Once the polls close, Joe Biden will officially be declared the winner. According to current media statistics, Biden has 306 votes to Trump’s 232. Most electors will vote in the state legislature chamber at different times of the day.

Demonstrations broke out on December 12 in Washington and in the contested state capitals of Georgia, Pennsylvania, Michigan and Wisconsin, just before the Electoral College vote. Supporters of Donald Trump held a “Make America Great Again Million-man March” in several places on Thursday morning local time.
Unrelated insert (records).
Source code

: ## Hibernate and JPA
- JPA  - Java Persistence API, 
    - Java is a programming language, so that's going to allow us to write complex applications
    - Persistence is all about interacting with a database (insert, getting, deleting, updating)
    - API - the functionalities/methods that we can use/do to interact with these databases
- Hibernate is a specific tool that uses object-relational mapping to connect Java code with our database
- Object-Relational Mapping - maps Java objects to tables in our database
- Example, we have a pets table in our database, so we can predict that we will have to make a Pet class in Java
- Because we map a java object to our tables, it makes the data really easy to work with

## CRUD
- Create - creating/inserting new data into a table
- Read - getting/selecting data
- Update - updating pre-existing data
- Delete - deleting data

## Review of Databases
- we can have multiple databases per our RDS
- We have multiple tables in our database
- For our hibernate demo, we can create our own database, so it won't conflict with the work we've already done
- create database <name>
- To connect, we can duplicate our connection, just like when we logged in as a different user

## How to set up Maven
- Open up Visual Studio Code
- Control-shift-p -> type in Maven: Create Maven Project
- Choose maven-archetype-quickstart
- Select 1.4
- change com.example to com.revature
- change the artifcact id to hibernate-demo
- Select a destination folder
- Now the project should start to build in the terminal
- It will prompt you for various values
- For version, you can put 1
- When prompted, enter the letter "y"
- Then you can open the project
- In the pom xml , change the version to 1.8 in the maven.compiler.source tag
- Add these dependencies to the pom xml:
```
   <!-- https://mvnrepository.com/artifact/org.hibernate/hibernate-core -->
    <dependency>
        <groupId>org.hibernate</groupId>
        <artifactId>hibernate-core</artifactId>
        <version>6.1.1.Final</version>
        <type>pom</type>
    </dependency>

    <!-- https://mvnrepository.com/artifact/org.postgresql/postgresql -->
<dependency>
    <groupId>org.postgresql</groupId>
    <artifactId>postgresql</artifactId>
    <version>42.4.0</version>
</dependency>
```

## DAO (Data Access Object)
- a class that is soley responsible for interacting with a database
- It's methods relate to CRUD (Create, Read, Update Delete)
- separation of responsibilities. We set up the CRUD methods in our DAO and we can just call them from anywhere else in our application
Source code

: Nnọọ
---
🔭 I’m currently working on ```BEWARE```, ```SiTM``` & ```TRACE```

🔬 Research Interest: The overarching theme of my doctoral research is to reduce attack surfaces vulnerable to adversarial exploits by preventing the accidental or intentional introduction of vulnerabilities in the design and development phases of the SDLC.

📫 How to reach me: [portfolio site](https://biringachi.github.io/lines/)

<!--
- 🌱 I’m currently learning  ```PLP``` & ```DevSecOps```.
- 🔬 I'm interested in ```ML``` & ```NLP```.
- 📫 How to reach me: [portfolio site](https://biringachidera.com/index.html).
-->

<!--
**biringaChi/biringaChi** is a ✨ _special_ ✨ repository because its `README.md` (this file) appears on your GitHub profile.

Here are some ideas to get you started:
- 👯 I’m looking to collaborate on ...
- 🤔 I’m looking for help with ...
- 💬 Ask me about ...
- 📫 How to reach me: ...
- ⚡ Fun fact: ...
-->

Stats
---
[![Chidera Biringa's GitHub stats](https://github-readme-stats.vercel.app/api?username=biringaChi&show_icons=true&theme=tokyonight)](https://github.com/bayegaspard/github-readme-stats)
On the currency front, the dollar remained on the defensive, trading around 90.70 as non-U.S. currencies mostly rebounded, led by sterling, which is now up nearly 1 percent. The move comes after Britain and the European Union agreed to resume brexit trade talks after a Sunday deadline.

“Our base case continues to assume a ‘very limited’ FREE trade agreement by the end of the year,” Goldman analysts wrote in a note. Nevertheless, given the lack of progress in recent weeks, there is still a lot of uncertainty and our analysts see the risks of a no-deal Brexit rising.”

Commodities, spot gold day continued to be under pressure, now approaching the 1830 threshold, vaccination began to suppress safety, gold prices eclipsed. Silver, meanwhile, was largely flat, eyeing a return to the $24 level.

This week, gold focused on the Fed’s decision. Market participants believe the Fed may not change the size of its bond purchases at the meeting, but change the details of its bond-buying program to make it more effective in supporting the economy.

Trend analysis of major currencies:

Euro: The euro/DOLLAR continued its choppy highs of recent days and is trading around 1.2140. From a technical point of view, the MACD red kinetic energy column is very weak on the 4-hour chart, with the RSI indicator trading above the 50 level and the KDJ indicator hovering around the 50 level, indicating short term price volatility or continued volatility. Short-term initial support at 1.2100, initial resistance at 1.2165.

Sterling: Sterling opened higher against the DOLLAR during the day after good news from The Brexit vote prompted a rebound in sterling, now trading around 1.3350. From a technical point of view, the 4-hour chart shows the initial appearance of MACD red kinetic energy column, RSI indicator above the 50 level, and KDJ indicator rebound above the 50 level, indicating that the price may continue to move higher in the short term. Short-term initial support at 1.3260, initial resistance at 1.3400.

Jpy: The USD/JPY continued its choppy trend in previous days and is now trading around the 104 mark, below its main average level. From a technical perspective, the 4-hour chart shows a slight weakening of the MACD green momentum column, with the RSI index holding below the 50 level and the KDJ index also holding above the oversold level. It is estimated that there is still room for the price to fall in the short term. Short-term initial support at 103.50 and initial resistance at 104.30.